The Reserve Bank believes the economy remained resilient in the face of the Omicron variant and activity is expected to pick-up, but the war in Ukraine has cast a cloud over the inflation outlook.
The Australian Bureau of Statistics will issue its household impacts of COVID-19 survey for February on Wednesday, which will show the affects of the Omicron outbreak on Australians.
In the minutes of its March 1 board meeting released on Tuesday, the RBA noted that while inflation was still lower than in many other countries, underlying inflation in Australia was expected to increase further over coming quarters.
However, it said there were uncertainties about how persistent the pick-up in inflation would be given the war in Ukraine and recent developments in global energy markets.
For Australia, where petrol prices continue to set new records, inflation expectations hit their highest level in nearly a decade at 5.6 per cent.
Inflation expectations can in themselves create price pressures as workers chase higher wages as compensation.
The Australian Institute of Petroleum said in its weekly report released on Tuesday that the national average petrol price soared 13.7 cents to a record 197.6 cents a litre.
Prices ranged from 184.9 cents to 211.1 cents during the course of the week ending March 13.

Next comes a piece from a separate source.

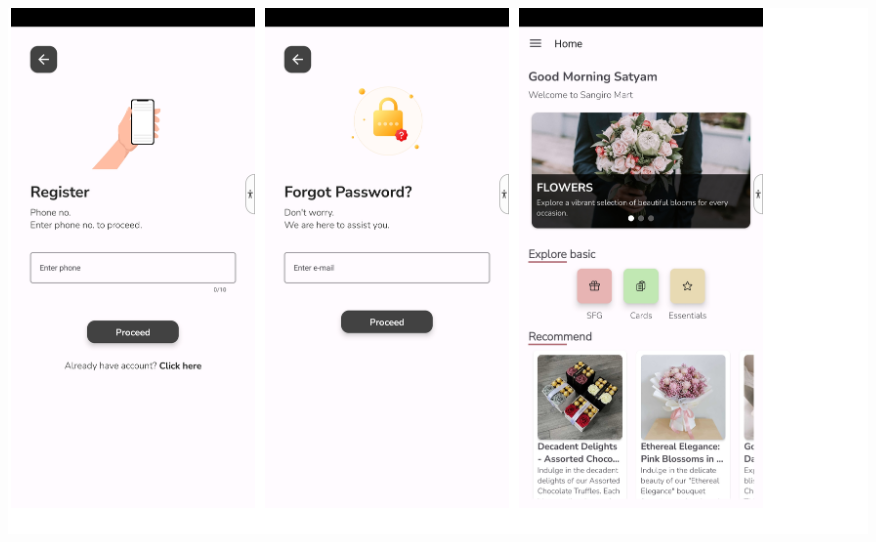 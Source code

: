 <img src="Images/7.jpg" height = "500px" width= "250px">    <img src="Images/8.jpg" height = "500px" width= "250px">    <img src="Images/9.jpg" height = "500px" width= "250px"> <br/></br>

While the RBA forecasts the unemployment rate to fall below four per cent this year, and to levels not seen since the early-to-mid-1970s, wages growth is expected to pick up only gradually.
However, board members agreed the risks to the outlook for wages growth were skewed to the upside.
In the meantime, the board stuck to the script of being patient before lifting the cash rate as it monitors how the various factors affecting inflation in Australia evolve.
The Westpac-Melbourne Institute leading index for February is also released on Wednesday.
It provides a guide to how the economy may perform three to nine months into the future.